The trend of floating their own brand of consumer products is picking up in India, as gains pace in the country. But Indian celebrities have been late to the party. In developed markets, celebrities such as sportsmen and movie stars have struck liaisons for years and some have been long-lasting ones.

When the legendary US basketball player, Michael Jordan, was an upcoming talent, Nike signed him for licensing his own line of shoes in 1984. In 1985, when Jordan wore the first product, Air Jordan, to court, NBA officials promptly fined the athlete $5,000 for wearing shoes that were not part of the uniform. Not only did Jordan wear them again, Nike picked up the bill, everytime, for the fine (over the royalty paid to Jordan) and advertised it as: "...Fortunately, the NBA can't keep you from wearing them. Air Jordans. From Nike." The product sold like hotcakes in the frenzy that followed, and many iterations later, it is said to be selling twice as much around the world than when he was playing.

However, Indian celebrities are yet to taste success like that. As it is still a nascent phenomenon, brand experts say that both the licensor and licensee should strike when the iron is hot and make the most of marketing the line when the celebrity is at her peak.

"When a celebrity lends her name and identity to a brand, it helps to give the product the initial push, but later it depends on whether the product is able to deliver to make the consumer come back for more. Initially, fans will come ahead and try the product," says Prashant Agarwal, joint-MD of Wazir Advisors.

The licensee has to keep re-inventing the product line and spruce up distribution to sustain recall. "It is more like 'out of sight, out of mind'. The licensee has to invest in tweaking the product as the image of the celebrity changes over time or take up marketing initiatives to remind the consumer of the brand," Agarwal says.
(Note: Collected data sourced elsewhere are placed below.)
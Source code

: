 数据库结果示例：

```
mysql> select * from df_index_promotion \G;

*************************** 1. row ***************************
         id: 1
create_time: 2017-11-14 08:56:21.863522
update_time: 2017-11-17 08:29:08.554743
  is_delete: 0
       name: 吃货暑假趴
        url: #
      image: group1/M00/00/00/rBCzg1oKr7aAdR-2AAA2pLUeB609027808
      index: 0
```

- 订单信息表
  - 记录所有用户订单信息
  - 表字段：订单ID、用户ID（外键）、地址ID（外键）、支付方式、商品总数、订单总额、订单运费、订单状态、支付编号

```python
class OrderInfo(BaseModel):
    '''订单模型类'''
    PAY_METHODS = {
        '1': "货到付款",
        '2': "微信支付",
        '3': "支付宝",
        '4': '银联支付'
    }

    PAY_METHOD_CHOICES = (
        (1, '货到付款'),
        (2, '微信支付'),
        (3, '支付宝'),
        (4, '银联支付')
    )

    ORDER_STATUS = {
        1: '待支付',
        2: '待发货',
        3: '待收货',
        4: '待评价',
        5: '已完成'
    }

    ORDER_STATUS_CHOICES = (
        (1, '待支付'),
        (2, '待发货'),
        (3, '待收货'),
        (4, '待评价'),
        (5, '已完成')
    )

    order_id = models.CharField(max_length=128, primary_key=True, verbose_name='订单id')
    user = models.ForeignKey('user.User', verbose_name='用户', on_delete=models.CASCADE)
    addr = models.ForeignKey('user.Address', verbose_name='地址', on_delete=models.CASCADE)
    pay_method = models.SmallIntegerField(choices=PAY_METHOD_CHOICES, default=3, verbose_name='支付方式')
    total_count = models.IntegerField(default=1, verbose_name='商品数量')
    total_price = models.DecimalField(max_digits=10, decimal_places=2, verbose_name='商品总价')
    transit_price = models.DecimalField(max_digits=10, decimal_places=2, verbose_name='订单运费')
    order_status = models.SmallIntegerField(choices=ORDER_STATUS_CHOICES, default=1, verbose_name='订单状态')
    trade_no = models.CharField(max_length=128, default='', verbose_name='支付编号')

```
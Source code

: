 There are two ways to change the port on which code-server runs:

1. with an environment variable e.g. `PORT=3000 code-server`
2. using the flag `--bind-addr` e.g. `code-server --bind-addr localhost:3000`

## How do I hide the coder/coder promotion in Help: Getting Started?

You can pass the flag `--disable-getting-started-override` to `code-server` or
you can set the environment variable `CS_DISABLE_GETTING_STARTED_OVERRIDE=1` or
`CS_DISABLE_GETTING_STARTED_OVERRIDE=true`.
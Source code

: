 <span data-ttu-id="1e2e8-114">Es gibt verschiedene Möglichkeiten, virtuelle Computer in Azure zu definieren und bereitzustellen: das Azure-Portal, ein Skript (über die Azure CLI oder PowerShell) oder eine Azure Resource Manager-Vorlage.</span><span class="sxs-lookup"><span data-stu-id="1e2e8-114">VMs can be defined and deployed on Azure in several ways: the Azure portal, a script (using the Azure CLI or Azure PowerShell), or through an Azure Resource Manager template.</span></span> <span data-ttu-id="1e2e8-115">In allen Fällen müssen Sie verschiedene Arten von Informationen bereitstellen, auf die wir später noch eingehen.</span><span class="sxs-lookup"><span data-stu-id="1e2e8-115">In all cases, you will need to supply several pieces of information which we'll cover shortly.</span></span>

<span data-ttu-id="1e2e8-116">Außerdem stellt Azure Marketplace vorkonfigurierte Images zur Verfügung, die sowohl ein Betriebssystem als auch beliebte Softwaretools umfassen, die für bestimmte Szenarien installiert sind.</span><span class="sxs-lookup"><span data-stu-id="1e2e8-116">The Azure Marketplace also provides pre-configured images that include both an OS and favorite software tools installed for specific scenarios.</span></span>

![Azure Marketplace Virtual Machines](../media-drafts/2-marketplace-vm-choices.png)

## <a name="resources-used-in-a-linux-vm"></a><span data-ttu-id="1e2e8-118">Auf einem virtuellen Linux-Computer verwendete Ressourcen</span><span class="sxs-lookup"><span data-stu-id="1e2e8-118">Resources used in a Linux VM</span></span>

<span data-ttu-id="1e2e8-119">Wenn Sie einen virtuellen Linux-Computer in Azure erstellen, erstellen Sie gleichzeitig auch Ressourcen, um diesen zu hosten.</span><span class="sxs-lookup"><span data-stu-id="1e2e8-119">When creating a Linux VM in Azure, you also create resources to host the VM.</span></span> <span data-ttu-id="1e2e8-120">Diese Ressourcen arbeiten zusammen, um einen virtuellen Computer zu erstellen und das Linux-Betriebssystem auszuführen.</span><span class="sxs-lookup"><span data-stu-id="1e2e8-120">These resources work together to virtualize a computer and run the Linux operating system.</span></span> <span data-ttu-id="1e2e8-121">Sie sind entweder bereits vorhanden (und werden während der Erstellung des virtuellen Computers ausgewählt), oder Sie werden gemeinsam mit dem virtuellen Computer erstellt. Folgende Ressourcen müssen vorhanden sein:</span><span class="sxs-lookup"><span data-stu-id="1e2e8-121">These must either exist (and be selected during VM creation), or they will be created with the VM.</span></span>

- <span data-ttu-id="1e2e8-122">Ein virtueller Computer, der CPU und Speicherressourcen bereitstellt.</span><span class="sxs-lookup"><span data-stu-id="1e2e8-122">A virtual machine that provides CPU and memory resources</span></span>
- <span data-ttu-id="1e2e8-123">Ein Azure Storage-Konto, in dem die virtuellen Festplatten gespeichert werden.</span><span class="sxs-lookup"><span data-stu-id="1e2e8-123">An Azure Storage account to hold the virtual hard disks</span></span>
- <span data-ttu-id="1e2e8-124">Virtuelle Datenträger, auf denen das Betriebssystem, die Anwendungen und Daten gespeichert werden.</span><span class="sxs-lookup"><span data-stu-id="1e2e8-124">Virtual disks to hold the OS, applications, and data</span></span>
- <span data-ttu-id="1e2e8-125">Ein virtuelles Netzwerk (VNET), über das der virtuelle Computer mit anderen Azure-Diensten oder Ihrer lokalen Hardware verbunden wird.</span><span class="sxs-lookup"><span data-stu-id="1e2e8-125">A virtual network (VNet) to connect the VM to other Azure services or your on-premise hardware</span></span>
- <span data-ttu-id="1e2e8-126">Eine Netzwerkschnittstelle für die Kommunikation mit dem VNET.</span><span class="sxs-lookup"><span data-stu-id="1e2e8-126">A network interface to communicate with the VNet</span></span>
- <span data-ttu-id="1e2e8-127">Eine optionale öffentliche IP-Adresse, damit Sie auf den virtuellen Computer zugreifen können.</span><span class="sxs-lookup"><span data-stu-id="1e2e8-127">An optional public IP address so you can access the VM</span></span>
However, the celebrity licensing trend will pick up only if licensors themselves are careful with evaluating the product with which they are defining themselves. Jordan, though reluctant at first to go to Nike (his heart was set on rival Adidas), saw the connect of Nike's explanation of how the shoes aided his athletic ability as a reason to sign up with it.

Such savvy is expected to seep in once celebrities see this as a way of making substantial money, apart from a channel to connect to fans. For now, it is the licensee which is learning that a famous name can get products to fly off the shelves. "The celebrity's name gives a huge push to sales, as fans troop in," says Ankur Bisen, senior vice-president at Technopak Advisors. So far, we have seen popular figures endorse products in mainstream advertising or brand activations.

In licensing so far, many have dabbed themselves with licences for perfume . The first Indian to get started was yesteryear's actor Zeenat Aman, with a perfume named Zeenat. Lata Mangeshkar, Amitabh Bachchan, Shah Rukh Khan, Arjun Rampal, Shilpa Shetty and MS Dhoni are some of the other celebrities who have their own line of perfumes.




LACOSTE SET THE STAGE

Lacoste was perhaps one of the first brands that was built on a licensor's name. It took after Grand Slam tennis champion, Rene Lacoste's loosely-knit cotton pique shirt with a collar. The polo t-shirts of today were introduced by Lacoste as a result, and the brand has grown since then.

Brand experts say that Lacoste is no longer known because of the former tennis player but because of the 'petit pique' shirts, which Lacoste had introduced in 1933. Polo t-shirts, now almost generic, but Lacoste's bestsellers have been able to outlive the founder. Experts point out that innovation has ensured that the brand has come into its own. Till last year, the brand had tennis player Andy Roddick as its brand ambassador and even started a line in his name. The current ambassador is former tennis player Gustavo Kuerten.